• _Your goal_: Below are the records. State how many of their lines hold the word "和array", and add nothing else.

Saved data entries:
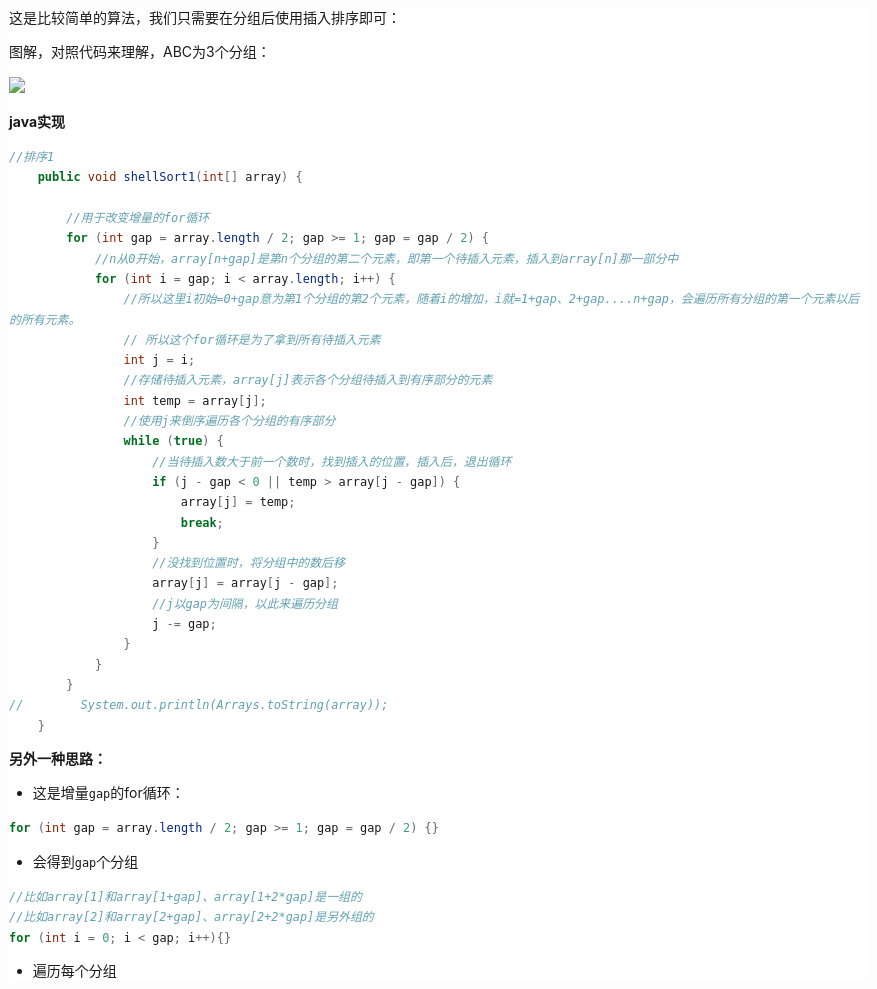 这是比较简单的算法，我们只需要在分组后使用插入排序即可：

图解，对照代码来理解，ABC为3个分组：

![](https://file.moetu.org/images/2019/09/25/e7675d786d3153d9c53b10531b1a106b947ef8af2d2c1449.png)

**java实现**

```java
//排序1
    public void shellSort1(int[] array) {

        //用于改变增量的for循环
        for (int gap = array.length / 2; gap >= 1; gap = gap / 2) {
            //n从0开始，array[n+gap]是第n个分组的第二个元素，即第一个待插入元素，插入到array[n]那一部分中
            for (int i = gap; i < array.length; i++) {
                //所以这里i初始=0+gap意为第1个分组的第2个元素，随着i的增加，i就=1+gap、2+gap....n+gap，会遍历所有分组的第一个元素以后的所有元素。
                // 所以这个for循环是为了拿到所有待插入元素
                int j = i;
                //存储待插入元素，array[j]表示各个分组待插入到有序部分的元素
                int temp = array[j];
                //使用j来倒序遍历各个分组的有序部分
                while (true) {
                    //当待插入数大于前一个数时，找到插入的位置，插入后，退出循环
                    if (j - gap < 0 || temp > array[j - gap]) {
                        array[j] = temp;
                        break;
                    }
                    //没找到位置时，将分组中的数后移
                    array[j] = array[j - gap];
                    //j以gap为间隔，以此来遍历分组
                    j -= gap;
                }
            }
        }
//        System.out.println(Arrays.toString(array));
    }
```

**另外一种思路：**

- 这是增量`gap`的for循环：

```java
for (int gap = array.length / 2; gap >= 1; gap = gap / 2) {}
```

- 会得到`gap`个分组

```java
//比如array[1]和array[1+gap]、array[1+2*gap]是一组的
//比如array[2]和array[2+gap]、array[2+2*gap]是另外组的
for (int i = 0; i < gap; i++){}
```

- 遍历每个分组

• _Answer to this problem_: 2